Davacı sözleşmeler kapsamında ve sözleşmenin davalı tarafından haksız olarak sonlandırılması nedeniyle;
-Zorunlu olarak sezonluk bazı ürünlerin alımını davalının dayattığını,
-Davalının kur dayatması nedeniyle zararları olduğunu,
-Ürün satış fiyatı konusunda zorunlu fiyat dayatması yaptığını,düşük fiyata ürün satamadığını,
-Davalının fahiş kira sözleşmelerini imzalayarak davacıya dayatması nedeniyle zarara uğradığını,
-DBS sözleşmesi nedeniyle zarara uğradığını
-Mağazanın üçüncü kişi (ihbar edilen) … a devri ve devir bedeli alacağı bulunduğunu
-Müşteri defolusu ürünler nedeniyle … alacakları bulunduğunu
-13.945.90 TL lik faturalı alacağını tahsil edemediğini,
-Davalıya verdiği çeklerin iadesi gerektiğini
-Ticari itibarının sarsılması nedeniyle 100.000 TL manevi tazminat istemi olduğunu açıklamıştır.

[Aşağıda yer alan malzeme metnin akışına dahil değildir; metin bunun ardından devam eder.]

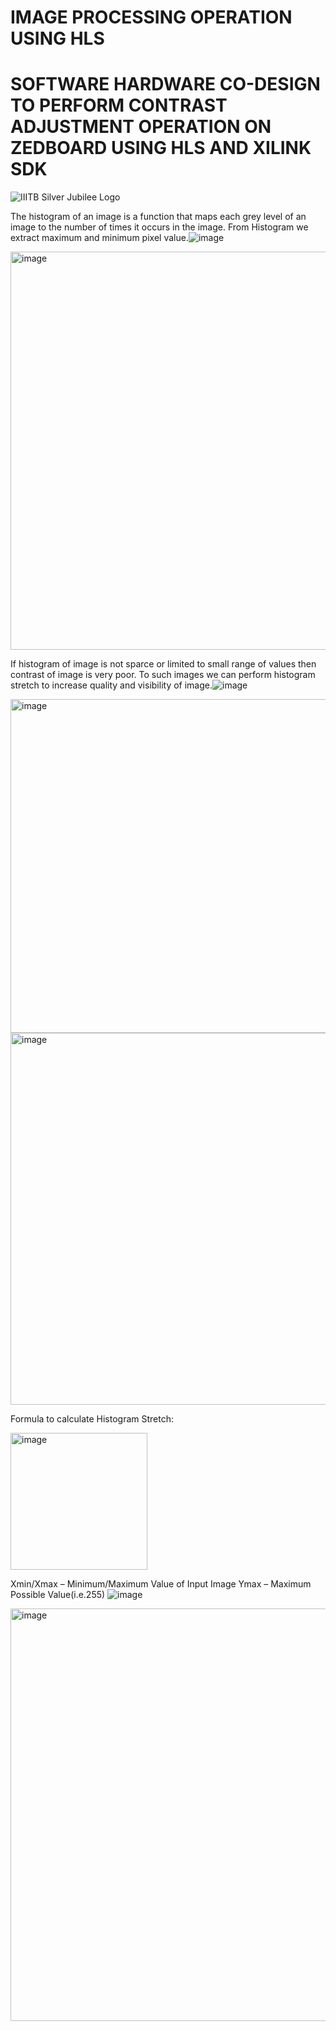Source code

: # IMAGE PROCESSING OPERATION USING HLS

# SOFTWARE HARDWARE CO-DESIGN TO PERFORM CONTRAST ADJUSTMENT OPERATION ON ZEDBOARD USING HLS AND XILINK SDK


![IIITB Silver Jubilee Logo](https://user-images.githubusercontent.com/110079648/204360431-1f394d1c-6847-4eae-95c8-1b9fc9d81fe6.png)

The histogram of an image is a function that maps each grey level of an image to the number of times it occurs in the image. From Histogram we extract maximum and minimum pixel value.![image](https://user-images.githubusercontent.com/110079648/204360511-4c9ca364-e22a-4d0d-a9c4-646399ddc04e.png)

<img width="637" alt="image" src="https://user-images.githubusercontent.com/110079648/204360546-34871f0d-812b-4678-9331-415511b9fe24.png">

If histogram of image is not sparce or limited to small range of values then contrast of image is very poor. To such images we can perform histogram stretch to increase quality and visibility of image.![image](https://user-images.githubusercontent.com/110079648/204360572-9b0c4389-9a3f-4505-ace2-be857326c19f.png)

<img width="534" alt="image" src="https://user-images.githubusercontent.com/110079648/204360606-2a90af6c-4a33-4a52-a5d9-b1a80f942cbf.png">

<img width="595" alt="image" src="https://user-images.githubusercontent.com/110079648/204360637-99a0155e-bb7f-4795-99a5-eb656771bff9.png">

Formula to calculate Histogram Stretch:

<img width="219" alt="image" src="https://user-images.githubusercontent.com/110079648/204360710-5469a918-4c03-4ad2-ab4b-fda94d5e6e66.png">


Xmin/Xmax – Minimum/Maximum Value of Input Image
Ymax – Maximum Possible Value(i.e.255)
![image](https://user-images.githubusercontent.com/110079648/204360652-36559047-bfdb-4896-b017-ad1e268f2fcf.png)

<img width="660" alt="image" src="https://user-images.githubusercontent.com/110079648/204360776-abd692ff-d028-475f-9080-ad35669cb484.png">

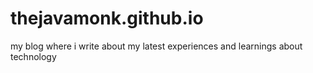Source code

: # thejavamonk.github.io
my blog where i write about my latest experiences and learnings about technology
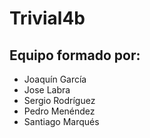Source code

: # Trivial4b
## Equipo formado por: 

* Joaquín García
* Jose Labra
* Sergio Rodríguez
* Pedro Menéndez
* Santiago Marqués

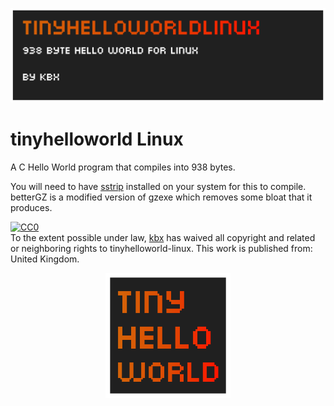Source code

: ![banner](./brand/banner.png)
# tinyhelloworld Linux

A C Hello World program that compiles into 938 bytes.

You will need to have [sstrip](https://github.com/aunali1/super-strip "sstrip") installed on your system for this to compile.
betterGZ is a modified version of gzexe which removes some bloat that it produces.

<p xmlns:dct="http://purl.org/dc/terms/" xmlns:vcard="http://www.w3.org/2001/vcard-rdf/3.0#">
  <a rel="license"
     href="http://creativecommons.org/publicdomain/zero/1.0/">
    <img src="https://licensebuttons.net/p/zero/1.0/80x15.png" style="border-style: none;" alt="CC0" />
  </a>
  <br />
  To the extent possible under law,
  <a rel="dct:publisher"
     href="https://github.com/kb-x/tinyhelloworld-linux">
    <span property="dct:title">kbx</span></a>
  has waived all copyright and related or neighboring rights to
  <span property="dct:title">tinyhelloworld-linux</span>.
This work is published from:
<span property="vcard:Country" datatype="dct:ISO3166"
      content="GB" about="https://github.com/kb-x/tinyhelloworld-linux">
  United Kingdom</span>.
</p>

<p align="center">
<img src="./brand/icon.png" alt="drawing" width="200" height="200"/>
</p>

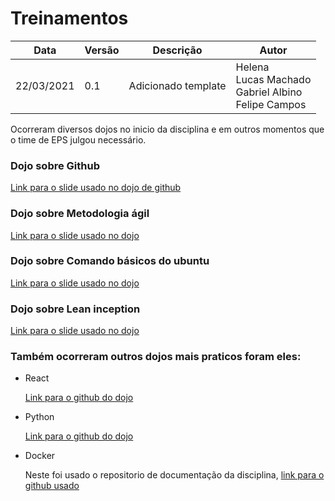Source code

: # Treinamentos

| Data       | Versão | Descrição                                           | Autor              |
| ---------- | ------ | --------------------------------------------------- | ------------------ |
| 22/03/2021 | 0.1    | Adicionado template                                 | Helena <br> Lucas Machado<br> Gabriel Albino<br> Felipe Campos  |

Ocorreram diversos dojos no inicio da disciplina e em outros momentos que o time de EPS julgou necessário.

### Dojo sobre Github

[Link para o slide usado no dojo de github](https://docs.google.com/presentation/d/1HcHrZsMp-ox0wDF2Gfr97x2ALNkfdKl4QTtPZh08mVo/edit?usp=sharing)

### Dojo sobre Metodologia ágil

[Link para o slide usado no dojo](https://docs.google.com/presentation/d/1Brj2Sd5LcgEWT9NwAFBxi5feCs9W5IQtighgblO5w7Y/edit?usp=sharing)

### Dojo sobre Comando básicos do ubuntu

[Link para o slide usado no dojo](https://docs.google.com/presentation/d/1MhzGN1LHt48tFCcIYM4NOnz0tCaaF70Cr2wGVoRjUVI/edit?usp=sharing)

### Dojo sobre Lean inception

[Link para o slide usado no dojo](https://drive.google.com/file/d/1g8kC9VVmPXtHcJkmU7e1hpTQnKQvrj_v/view?usp=sharing)


### Também ocorreram outros dojos mais praticos foram eles:

- React 

    [Link para o github do dojo](https://github.com/fepas/react-dojo)

- Python

    [Link para o github do dojo](https://github.com/fepas/python-simple-app)

- Docker

    Neste foi usado o repositorio de documentação da disciplina, [link para o github usado](https://github.com/fga-eps-mds/2020.2-Parlamentaqui)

24/11/2006 tarihinde Genel Ticari Şartlar ve Franchise Sözleşmesi imzalanmış olsada, taraflar arasında son olarak 09/02/2015 tarihli Yetkili Satıcılık Sözleşmesi ve eki Genel Ticari Şartları sözleşmesi imzalanmıştır.09/02/2015 tarihli sözleşme… verenin franchise alana bir know-how aktarımı , franchise alanın, franchise verene bir başlangıç (giriş) ücreti ödemesi, ciroya göre belirlenen ve periyodik olarak süren ücret ödemesi temel edimlerini (asli unsurlarını) taşımamaktadır. 24/11/2006 tarihli sözleşmede de bu unsurlar baskın değildir.Bu nedenle davacının yetkili satıcı olduğu kabul edilmiştir.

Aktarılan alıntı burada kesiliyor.